Task data section start

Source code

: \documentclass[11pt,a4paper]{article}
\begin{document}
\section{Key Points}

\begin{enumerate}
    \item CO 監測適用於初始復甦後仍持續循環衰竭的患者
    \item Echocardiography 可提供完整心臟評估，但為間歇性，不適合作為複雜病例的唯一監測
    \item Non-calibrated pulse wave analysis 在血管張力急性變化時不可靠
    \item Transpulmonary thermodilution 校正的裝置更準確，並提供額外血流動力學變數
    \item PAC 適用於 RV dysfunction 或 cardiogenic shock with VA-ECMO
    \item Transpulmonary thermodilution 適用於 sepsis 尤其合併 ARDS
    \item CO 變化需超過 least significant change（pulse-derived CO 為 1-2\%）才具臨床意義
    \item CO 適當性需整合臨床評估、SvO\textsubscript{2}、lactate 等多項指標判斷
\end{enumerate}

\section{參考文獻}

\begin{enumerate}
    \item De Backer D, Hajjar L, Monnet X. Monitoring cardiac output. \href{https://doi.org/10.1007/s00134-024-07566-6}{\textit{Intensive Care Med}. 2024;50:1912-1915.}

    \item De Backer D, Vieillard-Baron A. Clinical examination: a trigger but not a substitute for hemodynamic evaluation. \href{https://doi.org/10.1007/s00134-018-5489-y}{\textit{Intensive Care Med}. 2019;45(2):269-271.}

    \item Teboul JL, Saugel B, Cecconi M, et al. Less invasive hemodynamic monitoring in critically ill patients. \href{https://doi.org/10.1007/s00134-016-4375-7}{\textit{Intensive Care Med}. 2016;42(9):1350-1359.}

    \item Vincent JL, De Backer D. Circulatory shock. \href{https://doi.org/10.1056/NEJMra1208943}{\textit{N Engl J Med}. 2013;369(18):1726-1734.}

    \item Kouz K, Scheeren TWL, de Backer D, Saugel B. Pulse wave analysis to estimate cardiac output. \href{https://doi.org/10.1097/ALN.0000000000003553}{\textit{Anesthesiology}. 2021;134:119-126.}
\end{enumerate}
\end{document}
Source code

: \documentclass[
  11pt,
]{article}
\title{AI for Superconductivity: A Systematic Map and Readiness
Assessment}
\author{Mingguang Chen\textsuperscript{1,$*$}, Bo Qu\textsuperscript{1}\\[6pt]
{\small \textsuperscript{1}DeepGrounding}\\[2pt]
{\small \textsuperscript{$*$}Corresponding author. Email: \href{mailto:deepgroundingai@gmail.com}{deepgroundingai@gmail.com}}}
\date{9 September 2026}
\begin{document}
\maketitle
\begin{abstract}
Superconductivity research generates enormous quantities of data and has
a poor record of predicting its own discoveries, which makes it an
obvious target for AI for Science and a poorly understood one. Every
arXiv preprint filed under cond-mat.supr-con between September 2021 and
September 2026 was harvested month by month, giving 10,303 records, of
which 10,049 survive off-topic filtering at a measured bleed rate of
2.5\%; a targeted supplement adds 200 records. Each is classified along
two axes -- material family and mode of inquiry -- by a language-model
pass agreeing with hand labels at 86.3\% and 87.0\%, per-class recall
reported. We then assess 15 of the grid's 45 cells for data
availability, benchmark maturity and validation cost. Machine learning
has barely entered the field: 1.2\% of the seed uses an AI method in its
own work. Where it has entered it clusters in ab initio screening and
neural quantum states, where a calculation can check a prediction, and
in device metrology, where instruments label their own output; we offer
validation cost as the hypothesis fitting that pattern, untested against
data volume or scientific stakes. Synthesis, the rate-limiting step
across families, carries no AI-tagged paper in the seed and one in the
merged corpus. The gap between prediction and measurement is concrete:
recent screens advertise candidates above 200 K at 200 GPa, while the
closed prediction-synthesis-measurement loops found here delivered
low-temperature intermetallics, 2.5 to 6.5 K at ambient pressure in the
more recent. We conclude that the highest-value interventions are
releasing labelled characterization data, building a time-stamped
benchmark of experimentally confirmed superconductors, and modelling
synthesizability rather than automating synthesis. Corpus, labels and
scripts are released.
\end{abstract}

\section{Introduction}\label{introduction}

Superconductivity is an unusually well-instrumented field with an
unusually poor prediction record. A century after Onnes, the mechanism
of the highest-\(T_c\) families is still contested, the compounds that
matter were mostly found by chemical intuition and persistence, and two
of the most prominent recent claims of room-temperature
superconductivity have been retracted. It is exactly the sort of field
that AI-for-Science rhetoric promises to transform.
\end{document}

Task data section end

◆ **About this task**: Once more, write out the entries exactly as they were written.

◆ **Answer area**:
Source code

: \documentclass[11pt,a4paper]{article}
\begin{document}
\section{Key Points}

\begin{enumerate}
    \item CO 監測適用於初始復甦後仍持續循環衰竭的患者
    \item Echocardiography 可提供完整心臟評估，但為間歇性，不適合作為複雜病例的唯一監測
    \item Non-calibrated pulse wave analysis 在血管張力急性變化時不可靠
    \item Transpulmonary thermodilution 校正的裝置更準確，並提供額外血流動力學變數
    \item PAC 適用於 RV dysfunction 或 cardiogenic shock with VA-ECMO
    \item Transpulmonary thermodilution 適用於 sepsis 尤其合併 ARDS
    \item CO 變化需超過 least significant change（pulse-derived CO 為 1-2\%）才具臨床意義
    \item CO 適當性需整合臨床評估、SvO\textsubscript{2}、lactate 等多項指標判斷
\end{enumerate}

\section{參考文獻}

\begin{enumerate}
    \item De Backer D, Hajjar L, Monnet X. Monitoring cardiac output. \href{https://doi.org/10.1007/s00134-024-07566-6}{\textit{Intensive Care Med}. 2024;50:1912-1915.}

    \item De Backer D, Vieillard-Baron A. Clinical examination: a trigger but not a substitute for hemodynamic evaluation. \href{https://doi.org/10.1007/s00134-018-5489-y}{\textit{Intensive Care Med}. 2019;45(2):269-271.}

    \item Teboul JL, Saugel B, Cecconi M, et al. Less invasive hemodynamic monitoring in critically ill patients. \href{https://doi.org/10.1007/s00134-016-4375-7}{\textit{Intensive Care Med}. 2016;42(9):1350-1359.}

    \item Vincent JL, De Backer D. Circulatory shock. \href{https://doi.org/10.1056/NEJMra1208943}{\textit{N Engl J Med}. 2013;369(18):1726-1734.}

    \item Kouz K, Scheeren TWL, de Backer D, Saugel B. Pulse wave analysis to estimate cardiac output. \href{https://doi.org/10.1097/ALN.0000000000003553}{\textit{Anesthesiology}. 2021;134:119-126.}
\end{enumerate}
\end{document}
Source code

: \documentclass[
  11pt,
]{article}
\title{AI for Superconductivity: A Systematic Map and Readiness
Assessment}
\author{Mingguang Chen\textsuperscript{1,$*$}, Bo Qu\textsuperscript{1}\\[6pt]
{\small \textsuperscript{1}DeepGrounding}\\[2pt]
{\small \textsuperscript{$*$}Corresponding author. Email: \href{mailto:deepgroundingai@gmail.com}{deepgroundingai@gmail.com}}}
\date{9 September 2026}
\begin{document}
\maketitle
\begin{abstract}
Superconductivity research generates enormous quantities of data and has
a poor record of predicting its own discoveries, which makes it an
obvious target for AI for Science and a poorly understood one. Every
arXiv preprint filed under cond-mat.supr-con between September 2021 and
September 2026 was harvested month by month, giving 10,303 records, of
which 10,049 survive off-topic filtering at a measured bleed rate of
2.5\%; a targeted supplement adds 200 records. Each is classified along
two axes -- material family and mode of inquiry -- by a language-model
pass agreeing with hand labels at 86.3\% and 87.0\%, per-class recall
reported. We then assess 15 of the grid's 45 cells for data
availability, benchmark maturity and validation cost. Machine learning
has barely entered the field: 1.2\% of the seed uses an AI method in its
own work. Where it has entered it clusters in ab initio screening and
neural quantum states, where a calculation can check a prediction, and
in device metrology, where instruments label their own output; we offer
validation cost as the hypothesis fitting that pattern, untested against
data volume or scientific stakes. Synthesis, the rate-limiting step
across families, carries no AI-tagged paper in the seed and one in the
merged corpus. The gap between prediction and measurement is concrete:
recent screens advertise candidates above 200 K at 200 GPa, while the
closed prediction-synthesis-measurement loops found here delivered
low-temperature intermetallics, 2.5 to 6.5 K at ambient pressure in the
more recent. We conclude that the highest-value interventions are
releasing labelled characterization data, building a time-stamped
benchmark of experimentally confirmed superconductors, and modelling
synthesizability rather than automating synthesis. Corpus, labels and
scripts are released.
\end{abstract}

\section{Introduction}\label{introduction}

Superconductivity is an unusually well-instrumented field with an
unusually poor prediction record. A century after Onnes, the mechanism
of the highest-\(T_c\) families is still contested, the compounds that
matter were mostly found by chemical intuition and persistence, and two
of the most prominent recent claims of room-temperature
superconductivity have been retracted. It is exactly the sort of field
that AI-for-Science rhetoric promises to transform.
\end{document}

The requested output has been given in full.